I'm new to the Intel Threading Building Blocks and playing with the flow graph component. So far, its worked mostly well. My messages between nodes are shared_ptr
types so they are copy-constructble, lightweight, and the underlying resource is disposed of at the end of a graph cycle...
Except for messages that originate from my input_node
. input_node
is designed so that it holds a copy of its last output value. This means that the any resource held by the value output by an input_node
won't be released until the input_node
generates its next output.
This seems awkward/inconsistent with the rest of the API. Any thoughts on how to deal with it?

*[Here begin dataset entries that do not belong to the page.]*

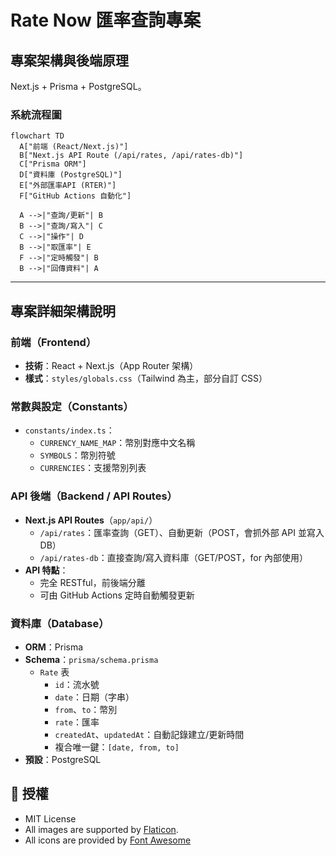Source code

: # Rate Now 匯率查詢專案

## 專案架構與後端原理

Next.js + Prisma + PostgreSQL。

### 系統流程圖

```mermaid
flowchart TD
  A["前端 (React/Next.js)"]
  B["Next.js API Route (/api/rates, /api/rates-db)"]
  C["Prisma ORM"]
  D["資料庫 (PostgreSQL)"]
  E["外部匯率API (RTER)"]
  F["GitHub Actions 自動化"]

  A -->|"查詢/更新"| B
  B -->|"查詢/寫入"| C
  C -->|"操作"| D
  B -->|"取匯率"| E
  F -->|"定時觸發"| B
  B -->|"回傳資料"| A
```

---

## 專案詳細架構說明

### 前端（Frontend）

- **技術**：React + Next.js（App Router 架構）
- **樣式**：`styles/globals.css`（Tailwind 為主，部分自訂 CSS）

### 常數與設定（Constants）

- `constants/index.ts`：
  - `CURRENCY_NAME_MAP`：幣別對應中文名稱
  - `SYMBOLS`：幣別符號
  - `CURRENCIES`：支援幣別列表

### API 後端（Backend / API Routes）

- **Next.js API Routes**（`app/api/`）
  - `/api/rates`：匯率查詢（GET）、自動更新（POST，會抓外部 API 並寫入 DB）
  - `/api/rates-db`：直接查詢/寫入資料庫（GET/POST，for 內部使用）
- **API 特點**：
  - 完全 RESTful，前後端分離
  - 可由 GitHub Actions 定時自動觸發更新

### 資料庫（Database）

- **ORM**：Prisma
- **Schema**：`prisma/schema.prisma`
  - `Rate` 表
    - `id`：流水號
    - `date`：日期（字串）
    - `from`、`to`：幣別
    - `rate`：匯率
    - `createdAt`、`updatedAt`：自動記錄建立/更新時間
    - 複合唯一鍵：`[date, from, to]`
- **預設**：PostgreSQL

## 📄 授權

- MIT License
- All images are supported by [Flaticon](https://www.flaticon.com/).
- All icons are provided by [Font Awesome](https://www.fontawesome.com/)
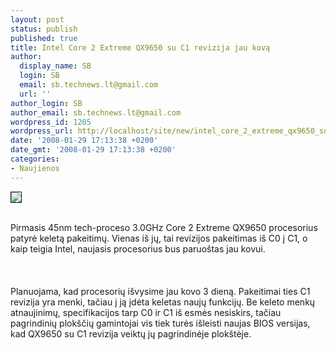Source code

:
 ```yaml
---
layout: post
status: publish
published: true
title: Intel Core 2 Extreme QX9650 su C1 revizija jau kovą
author:
  display_name: SB
  login: SB
  email: sb.technews.lt@gmail.com
  url: ''
author_login: SB
author_email: sb.technews.lt@gmail.com
wordpress_id: 1205
wordpress_url: http://localhost/site/new/intel_core_2_extreme_qx9650_su_c1_revizija_jau_kova/
date: '2008-01-29 17:13:38 +0200'
date_gmt: '2008-01-29 17:13:38 +0200'
categories:
- Naujienos
---
```

<div class="imgright"><img src="http://tbn0.google.com/images?q=tbn:Tgz99uyFzKqS1M:http://www.ewh.ieee.org/r9/colombia/cas/images/intel-logo.jpg" border="1"></div>
<p><br>Pirmasis 45nm tech-proceso 3.0GHz Core 2 Extreme QX9650 procesorius patyrė keletą pakeitimų. Vienas iš jų, tai revizijos pakeitimas iš C0 į C1, o kaip teigia Intel, naujasis procesorius bus paruoštas jau kovui.<br />
<br><br />
<br>Planuojama, kad procesorių išvysime jau kovo 3 dieną. Pakeitimai ties C1 revizija yra menki, tačiau į ją įdėta keletas naujų funkcijų. Be keleto menkų atnaujinimų, specifikacijos tarp C0 ir C1 iš esmės nesiskirs, tačiau pagrindinių plokščių gamintojai vis tiek turės išleisti naujas BIOS versijas, kad QX9650 su C1 revizija veiktų jų pagrindinėje plokštėje.<br />
<br></p>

I guess I could write my own node, but I'd rather not. Should I just use try_put
? If so, how do I let the graph know when I'm done providing inputs, so that wait_for_all
doesn't conclude early?
An easy workaround is to have the input_node
generate a message which does not utilize shared_ptr
types, and feeds immediately to a function_node
whose output does utilize any shared_ptr
types you want to propagate and have collected when the propagation is complete. It feels a little silly, but works well. There may be nodes besides input_node
that do caching, but I'm using function_node
, multifunction_node
, and indexer_node
without any evidence of the caching that input_node
does.
As an aside, it always creeps me out a little bit when I google a problem and end up on one of my own questions on stackoverflow, and it's been long enough that I don't remember posting the question. When I don't see an answer it adds some disappointment to the emotions too. ;-)
At least on this one by the time I came back I had become used enough to TBB dataflow that an easy workaround was readily apparent.